Однако с ней все было еще впереди, когда Анико пробиралась из Ярославля домой, в Малое Вицыно, трудной российской тыловой дорогою, бережно неся в себе семя, зароненное любимым мужем Петико. Опять должна была явиться миру новая жизнь! В ее ожидании теплоуховский дом притих, осветился. Беременную Анико оберегали, не давали поднимать тяжести, тащили ей сладкое, если удавалось достать, мать ходила с нею во вновь открытую церковь, и там они жарко молились о здравии воина и о благополучном разрешении от бремени. Всюду Анико носила с собою заветный образок с равноапостольной Ниной, доставшийся ей от отца Акакия, — и спать ложилась с ним: ей казалось почему-то, что если святая рядом — то призрак не придет к ней ночью, извещая о смерти, — а значит, и самой смерти не случится, останется жив Петька, не погибнет на войне. Четверо мужчин, одна женщина приходили за войну, и каждый раз она просыпалась в слезах. Как было не плакать, все четверо братьев — витязи, молодцы, горные орлы: Вахтанг, Баграт, Реваз и Нико. Баграт с Ревазом явились ночью сразу вдвоем (как потом оказалось, оба погибли вместе, при бомбежке эшелона), — они улыбались, плавно водили руками, и уплыли в рыжее марево. А бабушку Софико разве не было жаль! — как она учила танцевать, мелко ступая быстрыми ножками, изгибая тонкую сухую шею… Анико целовала образок, а в душе был непокой: вот тебе дана великая милость: проститься с близкими в последний их час, а ты боишься ее, оберегая себя: ведь если погибнет муж, ты в ту же ночь узнаешь о том; а так — еще потянулось бы время, да и вдруг ничего толком не знающие военные учетчики объявили бы безвестно пропавшим — тоже надежда…
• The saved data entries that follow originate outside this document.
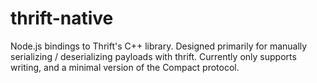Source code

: # thrift-native

Node.js bindings to Thrift's C++ library. Designed primarily for manually serializing / deserializing payloads with thrift. Currently only supports writing, and a minimal version of the Compact protocol.
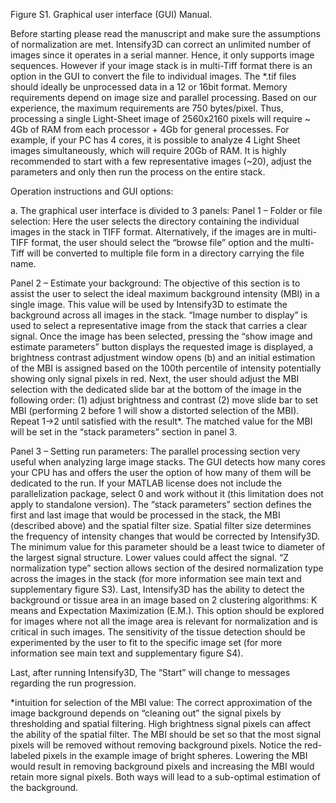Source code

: Figure S1. Graphical user interface (GUI) Manual.

Before starting please read the manuscript and make sure the assumptions of normalization are met. Intensify3D can correct an unlimited number of images since it operates in a serial manner. Hence, it only supports image sequences. However if your image stack is in multi-Tiff format there is an option in the GUI to convert the file to individual images. The *.tif files should ideally be unprocessed data in a 12 or 16bit format. Memory requirements depend on image size and parallel processing. Based on our experience, the maximum requirements are 750 bytes/pixel. Thus, processing a single Light-Sheet image of 2560x2160 pixels will require ~ 4Gb of RAM from each processor + 4Gb for general processes. For example, if your PC has 4 cores, it is possible to analyze 4 Light Sheet images simultaneously, which will require 20Gb of RAM. It is highly recommended to start with a few representative images (~20), adjust the parameters and only then run the process on the entire stack.

Operation instructions and GUI options:

a. The graphical user interface is divided to 3 panels:
Panel 1 – Folder or file selection: Here the user selects the directory containing the individual images in the stack in TIFF format. Alternatively, if the images are in multi-TIFF format, the user should select the “browse file” option and the multi-Tiff will be converted to multiple file form in a directory carrying the file name.

Panel 2 – Estimate your background: The objective of this section is to assist the user to select the ideal maximum background intensity (MBI) in a single image. This value will be used by Intensify3D to estimate the background across all images in the stack. “Image number to display” is used to select a representative image from the stack that carries a clear signal. Once the image has been selected, pressing the “show image and estimate parameters” button displays the requested image is displayed, a brightness contrast adjustment window opens (b) and an initial estimation of the MBI is assigned based on the 100th percentile of intensity potentially showing only signal pixels in red. Next, the user should adjust the MBI selection with the dedicated slide bar at the bottom of the image in the following order: (1) adjust brightness and contrast (2) move slide bar to set MBI (performing 2 before 1 will show a distorted selection of the MBI). Repeat 1->2 until satisfied with the result*. The matched value for the MBI will be set in the “stack parameters” section in panel 3.

Panel 3 – Setting run parameters: The parallel processing section very useful when analyzing large image stacks. The GUI detects how many cores your CPU has and offers the user the option of how many of them will be dedicated to the run. If your MATLAB license does not include the parallelization package, select 0 and work without it (this limitation does not apply to standalone version). The “stack parameters” section defines the first and last image that would be processed in the stack, the MBI (described above) and the spatial filter size. Spatial filter size determines the frequency of intensity changes that would be corrected by Intensify3D. The minimum value for this parameter should be a least twice to diameter of the largest signal structure. Lower values could affect the signal. “Z normalization type” section allows section of the desired normalization type across the images in the stack (for more information see main text and supplementary figure S3).  Last, Intensify3D has the ability to detect the background or tissue area in an image based on 2 clustering algorithms: K means and Expectation Maximization (E.M.). This option should be explored for images where not all the image area is relevant for normalization and is critical in such images. The sensitivity of the tissue detection should be experimented by the user to fit to the specific image set (for more information see main text and supplementary figure S4).     

Last, after running Intensify3D, The “Start” will change to messages regarding the run progression.

*intuition for selection of the MBI value: The correct approximation of the image background depends on “cleaning out” the signal pixels by thresholding and spatial filtering. High brightness signal pixels can affect the ability of the spatial filter.  The MBI should be set so that the most signal pixels will be removed without removing background pixels. Notice the red-labeled pixels in the example image of bright spheres. Lowering the MBI would result in removing background pixels and increasing the MBI would retain more signal pixels. Both ways will lead to a sub-optimal estimation of the background.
Девятого мая, точно в День Победы, она родила девочку, и нарекла ее Ниной, в честь грузинской просветительницы. Петико выписали перед Новым годом, и снова отправили служить, хоть и пожалели немного: что же, хватит, война идет к концу, места живого нет на мужике! — дали назначение в запасной полк, где он с утра до ночи дрючил новобранцев: чтобы четко знали Устав, скоро и по правилам копали траншеи, радовали выправкою командиров и замполитов и лихо орали слова из солдатского песенника. Сестра его Санька совсем уже спилась к тому времени: получив летом сорок пятого года в военкомате сразу аж две медали: «За оборону Севастополя» и «За побелу над Германией», нацепила их рядом с прежней, «За боевые заслуги», на застиранную матросскую фланельку, и ушла к одноногому военному инвалиду Аркашке Черепанову. Тот был тип крутой и мутный: день он сидел на рынке, пел песни под гармошку, выпивал с демобилизованными или такими же инвалидами, — а вечером шатался по райцентру и лез во все очереди с криками: «Ма-алча-ать! Нет, ты па-азво-оль! Я Гер-рой Советского С-Союза!..». Аркашка был на войне ездовым в артиллерии, имел два ордена — Красной Звезды и Славы третьей степени, две медали «За отвагу» — а это для солдата немало. С Санькою они зажили наславу: вдвоем пели песни, вдвоем гоношили на выпивку; жили в небольшой старой избушке с Аркашкиной матерью, маленькой и пугливой, которую инвалид гонял порою так, что она бегала прятаться по соседям.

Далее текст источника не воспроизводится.